Anatomy of Hell

At its worst, which is fairly awful, Catherine Breillat's sex-shock cinema highlights the pat in epater le bourgeoisie. Her latest, Anatomy of Hell, doesn't so much straddle the fine line between art and porn as balance, bleeding, on the knife's edge between trenchant and pretentious. Let's start with the film's patronizing disclaimer: “A film is an illusion, not reality—fiction or a happening: it is a true work of fiction.” Didn't James Cameron already make True Lies? “For the actress's most intimate scenes, a body double was used. It's not her body; it's an extension of a fictional character.” Okay, I get it. The private parts we're about to confront in massive close-up don't actually belong to Amira Casar (“the Woman”) but to her body double, Pauline Hunt—whom I hereby nominate for best supporting vagina of the year.
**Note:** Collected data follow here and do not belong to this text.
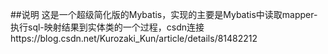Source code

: ﻿##说明
这是一个超级简化版的Mybatis，实现的主要是Mybatis中读取mapper-执行sql-映射结果到实体类的一个过程，csdn连接https://blog.csdn.net/Kurozaki_Kun/article/details/81482212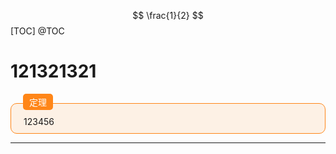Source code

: $$
\frac{1}{2}
$$
[TOC]
@TOC

# 121321321

<div style="padding-top:15px">
    <div style="background-color:#FF8618;color:#FFF;float:left;margin-top:-15px;margin-left: 20px;padding:3px 10px;border-radius:5px;">定理</div>
    <div style="background-color:rgba(255,134,24,0.1);padding:20px 20px 10px 20px;border:1px solid #FF8618;border-radius:10px;overflow:visible">
        123456
    </div>
</div>


---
As Gaspar Noé taught us, the gates to hell can be found inside raunchy gay clubs. It's to one such disco inferno that the Woman goes to slit her wrists. Was it the popper fumes and the slutty Gaultier tank tops that drove her into the abyss? Nope: “Because I'm a woman” will suffice. Luckily, a concerned Man (Rocco Siffredi) intervenes, helps bandage her up, and chaperones her on a stroll through her murky Walpurgisnacht. Woman thanks Man with a blow job and a job offer. As an “impartial” audience, she'll pay him to spend several nights at her cliffside mansion critiquing her exposed flesh. “Watch me where I'm unwatchable.”

Anatomy of Hell

The key word here, in more ways than one, is “unwatchable.” What follows is a quasi-Sadean scenario spread—and I do mean spread—over three nights. The first night vividly one-ups Gustave Courbet's epochal crotch-canvas, The Origin of the World, and posits a bold companion piece, Finger-banging the Origin of the World. Night two dispenses with dialogue (“Your words are inept reproaches!”) before sounding the swampy depths of the Woman's unmentionables with a garden tool-cum-tuning fork. Night three is an extended meditation on the use of bloody tampons as tea bags. We can be thankful, at least, that the Woman doesn't offer “biscuits.” Meanwhile, the ocean outside is “roiling like a bitch in heat,” and audiences are starting to roll their eyes.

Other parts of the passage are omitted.